Despedida definitiva de Casemiro: Tchouaméni brilla una vez más con el Real Madrid.
Una de las grandes novedades del Real Madrid en esta temporada es que ya no se menciona a Tchouaméni, ni una sóla vez, y esto tiene una razón evidente: está realizando un trabajo sobresaliente en la sombra, sin cometer errores, y es fundamental para la estabilidad del club blanco en el centro del campo. Sin embargo, sería injusto que, tras haber sido uno de los grandes señalados en años anteriores, no se reconozca ahora su alto rendimiento. Contra Osasuna estuvo muy efectivo en la medular, y frente al Oviedo, completó uno de sus mejores encuentros desde que defiende la camiseta blanca. El jugador ha resurgido tras las críticas del año pasado, y la llegada de Xabi Alonso le ha permitido alcanzar un nivel que no se había visto antes en el Real Madrid.
El cambio de Tchouaméni en tan solo ocho meses debería ser documentado para que los futbolistas de cualquier equipo que estén pasando por un mal momento lo estudien, casi como si fuera un tema escolar, mostrando cómo se puede pasar de ser abucheado en tu estadio a convertirse en un referente en el medio campo.
Es cierto que el francés estuvo muy limitado el año pasado cuando Ancelotti intentó ubicarlo en la defensa, una posición que puede desempeñar con éxito si está bien acompañado, lo cual no sucedió la campaña anterior, resultando en múltiples errores. Esto llevó a que recibiera el peor castigo posible para un futbolista: los silbidos de su propia afición. Fue en ese momento que el entrenador italiano le otorgó los galones a Asensio en la defensa y devolvió al internacional con Francia a su posición natural. Esta decisión fue liberadora y, poco a poco, no solo recuperó su mejor versión, sino que mostró un rendimiento que hasta ese momento solo había exhibido con su selección.

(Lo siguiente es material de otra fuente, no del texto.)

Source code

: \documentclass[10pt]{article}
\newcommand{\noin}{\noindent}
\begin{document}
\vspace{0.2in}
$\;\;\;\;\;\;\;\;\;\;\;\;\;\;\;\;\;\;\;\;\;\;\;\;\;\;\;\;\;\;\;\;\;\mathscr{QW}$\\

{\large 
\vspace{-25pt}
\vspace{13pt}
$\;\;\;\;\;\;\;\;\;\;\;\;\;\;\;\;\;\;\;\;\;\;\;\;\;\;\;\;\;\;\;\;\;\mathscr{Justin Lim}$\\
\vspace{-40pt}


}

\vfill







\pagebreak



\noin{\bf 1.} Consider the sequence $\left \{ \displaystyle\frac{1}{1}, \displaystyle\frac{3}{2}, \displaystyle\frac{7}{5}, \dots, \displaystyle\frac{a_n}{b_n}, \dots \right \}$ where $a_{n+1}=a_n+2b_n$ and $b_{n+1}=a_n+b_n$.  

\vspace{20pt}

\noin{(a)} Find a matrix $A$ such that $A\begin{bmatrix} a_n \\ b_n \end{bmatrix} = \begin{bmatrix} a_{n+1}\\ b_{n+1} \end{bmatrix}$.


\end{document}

Su destacado rendimiento tiene una base táctica: Xabi Alonso lo ha rodeado de jugadores de gran calidad como Valverde y Güler, lo que le permite enfocarse más en las labores defensivas en las que brilla, dejando de lado la creación. Esto, a su vez, le proporciona opciones a la hora de tomar decisiones con el balón, ya que ahora tiene alternativas por todas partes (incluyendo la de Huijsen), generando más espacio y tiempo en la medular, lo que le permite optar por las mejores decisiones.
Defensivamente, la reducción de espacios, con un equipo que mantiene las líneas más juntas y compactas, convierte a Tchouaméni en un muro de contención, capaz de frenar los ataques rivales, los cuales apenas han logrado generar peligro al Real Madrid en la presente temporada.

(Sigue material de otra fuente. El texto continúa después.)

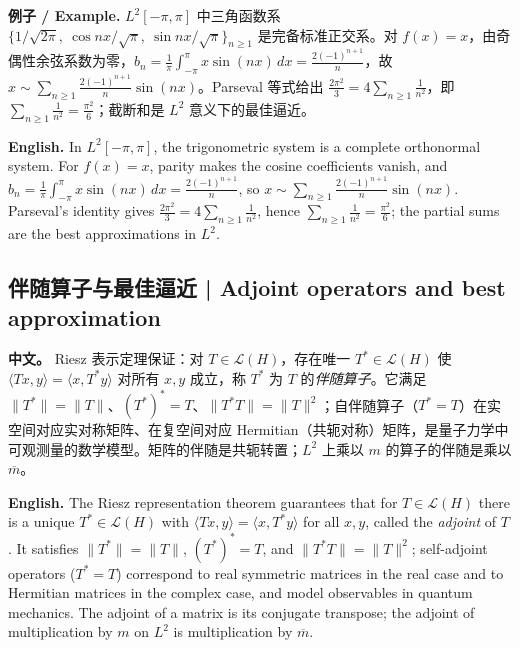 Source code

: \documentclass[UTF8,11pt,a4paper]{ctexart}
\newcommand{\EN}[1]{\par\noindent \textbf{English.} #1\par}
\newcommand{\EX}[2]{\par\noindent \textbf{例子 / Example.} #1\par\EN{#2}}
\newcommand{\APS}[2]{\par\noindent\textbf{中文。} #1\par\noindent\textbf{English.} #2\par\smallskip}
\begin{document}
\EX{$L^2[-\pi,\pi]$ 中三角函数系 $\{1/\sqrt{2\pi},\ \cos nx/\sqrt\pi,\ \sin nx/\sqrt\pi\}_{n\ge1}$ 是完备标准正交系。对 $f(x)=x$，由奇偶性余弦系数为零，$b_n=\frac1\pi\int_{-\pi}^{\pi}x\sin(nx)\,dx=\frac{2(-1)^{n+1}}{n}$，故 $x\sim\sum_{n\ge1}\frac{2(-1)^{n+1}}{n}\sin(nx)$。Parseval 等式给出 $\frac{2\pi^2}{3}=4\sum_{n\ge1}\frac1{n^2}$，即 $\sum_{n\ge1}\frac1{n^2}=\frac{\pi^2}{6}$；截断和是 $L^2$ 意义下的最佳逼近。}{In $L^2[-\pi,\pi]$, the trigonometric system is a complete orthonormal system. For $f(x)=x$, parity makes the cosine coefficients vanish, and $b_n=\frac1\pi\int_{-\pi}^{\pi}x\sin(nx)\,dx=\frac{2(-1)^{n+1}}{n}$, so $x\sim\sum_{n\ge1}\frac{2(-1)^{n+1}}{n}\sin(nx)$. Parseval's identity gives $\frac{2\pi^2}{3}=4\sum_{n\ge1}\frac1{n^2}$, hence $\sum_{n\ge1}\frac1{n^2}=\frac{\pi^2}{6}$; the partial sums are the best approximations in $L^2$.}

\subsection{伴随算子与最佳逼近 | Adjoint operators and best approximation}
\APS{Riesz 表示定理保证：对 $T\in\mathcal L(H)$，存在唯一 $T^*\in\mathcal L(H)$ 使 $\langle Tx,y\rangle=\langle x,T^*y\rangle$ 对所有 $x,y$ 成立，称 $T^*$ 为 $T$ 的\emph{伴随算子}。它满足 $\|T^*\|=\|T\|$、$(T^*)^*=T$、$\|T^*T\|=\|T\|^2$；自伴随算子（$T^*=T$）在实空间对应实对称矩阵、在复空间对应 Hermitian（共轭对称）矩阵，是量子力学中可观测量的数学模型。矩阵的伴随是共轭转置；$L^2$ 上乘以 $m$ 的算子的伴随是乘以 $\overline m$。}{The Riesz representation theorem guarantees that for $T\in\mathcal L(H)$ there is a unique $T^*\in\mathcal L(H)$ with $\langle Tx,y\rangle=\langle x,T^*y\rangle$ for all $x,y$, called the \emph{adjoint} of $T$. It satisfies $\|T^*\|=\|T\|$, $(T^*)^*=T$, and $\|T^*T\|=\|T\|^2$; self-adjoint operators ($T^*=T$) correspond to real symmetric matrices in the real case and to Hermitian matrices in the complex case, and model observables in quantum mechanics. The adjoint of a matrix is its conjugate transpose; the adjoint of multiplication by $m$ on $L^2$ is multiplication by $\overline m$.}
\end{document}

El francés es una pieza clave en el sistema de Xabi Alonso, un futbolista que proporciona equilibrio a una plantilla que se ha elaborado y trabajado (aunque aún falta en este aspecto) para defender, vivir en campo contrario y mantener el orden en las líneas del equipo.

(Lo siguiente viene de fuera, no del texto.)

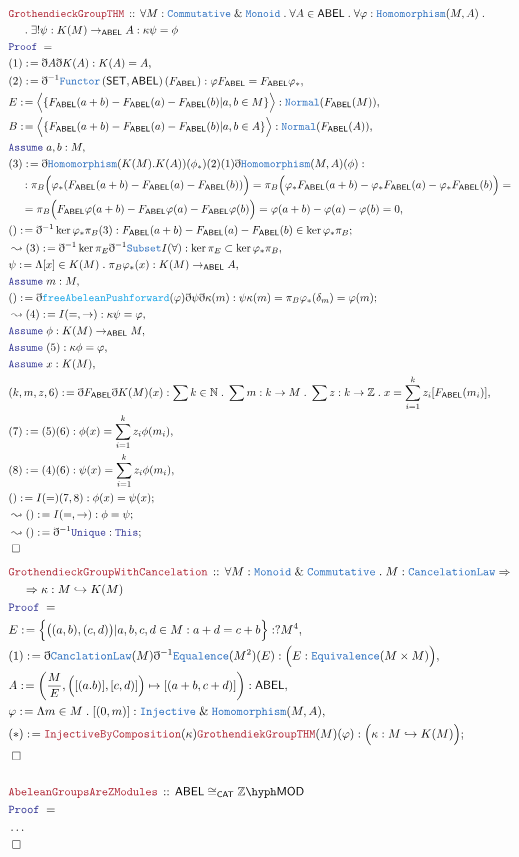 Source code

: \documentclass[12pt]{scrartcl}
\newcommand{\TYPE}[1]{\textcolor{NavyBlue}{\mathtt{#1}}}
\newcommand{\FUNC}[1]{\textcolor{Cerulean}{\mathtt{#1}}}
\newcommand{\LOGIC}[1]{\textcolor{Blue}{\mathtt{#1}}}
\newcommand{\THM}[1]{\textcolor{Maroon}{\mathtt{#1}}}
\renewcommand{\.}{\; . \;}
\newcommand{\de}{: \kern 0.1pc =}
\newcommand{\Theorem}[2]{& \THM{#1} \, :: \, #2 \\ & \Proof = \\ }
\newcommand{\NewLine}{\\ & \kern 1pc}
\newcommand{\Page}[1]{ \begin{align*} #1 \end{align*}   }
\newcommand{ \bd }{ \ByDef }
\newcommand{\NoProof}{ & \ldots \\ \EndProof}
\renewcommand{\And}{\; \& \;}
\newcommand{\Int}{\mathbb{Z} }
\newcommand{\Nat}{\mathbb{N} }
\newcommand{\Func}[2]{\TYPE{Functor}\left( #1, #2 \right)}
\newcommand{\ToInj}{\hookrightarrow}
\newcommand{\Say}[3]{& #1 \de #2 : #3, \\}
\newcommand{\Conclude}[3]{& #1 \de #2 : #3; \\}
\newcommand{\Derive}[3]{& \leadsto #1 \de #2 : #3, \\}
\newcommand{\DeriveConclude}[3]{& \leadsto #1 \de #2 : #3 ; \\}
\newcommand{\Assume}[2]{& \LOGIC{Assume} \; #1 : #2, \\}
\newcommand{\QED}{\; \square}
\newcommand{\EndProof}{& \QED \\}
\newcommand{\ByDef}{\eth}
\newcommand{\Proof}{\LOGIC{Proof} \; }
\newcommand{\SET}{\mathsf{SET}}
\newcommand{\ABEL}{\mathsf{ABEL}}
\begin{document}
\Page{
	\Theorem{GrothendieckGroupTHM}{  \forall M : \TYPE{Commutative} \And \TYPE{Monoid} \. \forall A \in \ABEL \.    
		\forall \varphi : \TYPE{Homomorphism}(M,A) \. 
		\NewLine \. \exists ! \psi : K(M) \to_{\ABEL} A : \kappa \psi = \phi
	}
	\Say{(1)}{\bd A \bd K(A)}{K(A) = A}
	\Say{(2)}{\bd^{-1} \Func{\SET}{\ABEL}(F_{\ABEL})}{\varphi F_{\ABEL} = F_{\ABEL} \varphi_*}
	\Say{E}{  \Big \langle \{  F_{\ABEL}(a + b) - F_{\ABEL}(a) - F_{\ABEL}(b) | a,b \in M     \}\Big\rangle  }
	{\TYPE{Normal}(F_{\ABEL}(M))}
	\Say{B}{  \Big \langle \{  F_{\ABEL}(a + b) - F_{\ABEL}(a) - F_{\ABEL}(b) | a,b \in A     \}\Big\rangle  }
	{\TYPE{Normal}(F_{\ABEL}(A))}
	\Assume{a,b}{M}
	\Say{(3)}{\bd \TYPE{Homomorphism}(K(M).K(A))(\phi_*)(2)(1)\bd \TYPE{Homomorphism}(M,A)(\phi)}
	{  
		\NewLine :
		\pi_B\Big(\varphi_*(F_{\ABEL}(a + b) - F_{\ABEL}(a) - F_{\ABEL}(b))\Big) = 
		\pi_B\Big(\varphi_*F_{\ABEL}(a + b) - \varphi_*F_{\ABEL}(a) - \varphi_*F_{\ABEL}(b) \Big) =  
		\NewLine =  \pi_B\Big(  F_{\ABEL}\varphi(a + b) - F_{\ABEL}\varphi(a) - F_{\ABEL}\varphi(b) \Big) =
		   \varphi(a + b) - \varphi(a) - \varphi(b) = 0
	}
	\Conclude{()}{\bd^{-1} \ker \varphi_*\pi_B(3)}{ F_{\ABEL}(a + b) - F_{\ABEL}(a) - F_{\ABEL}(b) \in \ker \varphi_*\pi_B }
	\Derive{(3)}{ \bd^{-1} \ker \pi_E \bd^{-1}\TYPE{Subset}I(\forall)}{\ker \pi_E \subset \ker \varphi_*\pi_B}
	\Say{\psi}{\Lambda [x] \in K(M) \. \pi_B\varphi_*(x)}{ K(M) \to_\ABEL A}
	\Assume{m}{M}
	\Conclude{()}{  \bd \FUNC{freeAbeleanPushforward}(\varphi)\bd \psi \bd \kappa(m)}
	{ \psi \kappa(m) = \pi_B \varphi_*(\delta_m) = \varphi(m)}
	\Derive{(4)}{I(=,\to)}{\kappa \psi = \varphi}
	\Assume{\phi}{K(M) \to_{\ABEL} M}
	\Assume{(5)}{\kappa \phi = \varphi}
	\Assume{x}{K(M)}
	\Say{(k,m, z, 6)}{\bd F_{\ABEL}\bd K(M)(x)}{\sum k \in \Nat \. \sum m : k \to M \. \sum z : k \to \Int \.  
		x = \sum^k_{i=1} z_i [F_{\ABEL}(m_i)]}
	\Say{(7)}{(5)(6)}{ \phi(x) = \sum^k_{i=1} z_i\phi(m_i)  }
	\Say{(8)}{(4)(6)}{\psi(x) = \sum^k_{i=1} z_i \phi(m_i) }
	\Conclude{()}{I(=)(7,8)}{\phi(x) = \psi(x)}
	\DeriveConclude{()}{I(=,\to)}{\phi = \psi}
	\DeriveConclude{()}{\bd^{-1} \LOGIC{Unique}}{\LOGIC{This}}
	\EndProof
}\Page{
	\Theorem{GrothendieckGroupWithCancelation}{\forall M : \TYPE{Monoid} \And \TYPE{Commutative} \. 
		M : \TYPE{CancelationLaw} \Rightarrow \NewLine \Rightarrow \kappa : M \ToInj K(M)}
	\Say{E}{ \Big\{ \big((a,b),(c,d)\big) | a,b,c,d \in M : a + d = c + b   \Big\}  }{?M^4}
	\Say{(1)}{\bd \TYPE{CanclationLaw}(M)\bd^{-1}\TYPE{Equalence}(M^2)(E)}{\Big( E : \TYPE{Equivalence}(M \times M) \Big)}
	\Say{A}{ \left( \frac{M}{E}, \Big([(a.b)],[c,d)]\Big) \mapsto [(a+b,c + d)] \right) }{\ABEL}
	\Say{\varphi}{\Lambda m \in M \. [(0,m)]}{ \TYPE{Injective} \And \TYPE{Homomorphism}(M,A) }
	\Conclude{(*)}{ \THM{InjectiveByComposition}(\kappa)\THM{GrothendiekGroupTHM}(M)(\varphi) }
	{\Big( \kappa : M \ToInj K(M) \Big)}
	\EndProof
	\\
	\Theorem{AbeleanGroupsAreZModules}{\ABEL \cong_{\mathsf{CAT}} \Int\hyph\mathsf{MOD}}
	\NoProof
	}
\newpage
\end{document}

Tchouaméni nunca ha tenido un camino sencillo en el Real Madrid, especialmente porque llegó como el recambio de un mediocampista defensivo que ha dejado su huella en la historia del club, Casemiro, quien, junto a Kroos y Modric, formó un centro del campo temible para sus rivales. El brasileño dejó una marca indeleble y el francés asumió su rol, pero su sombra siempre ha sido alargada. Sin embargo, parece que poco a poco está logrando convencer, ya que sus actuaciones recientes han sido sobresalientes. Hasta ahora, se ha convertido en una de las claves del club blanco en este inicio de temporada y un jugador imprescindible para un Xabi Alonso que espera extraer lo mejor de él este año.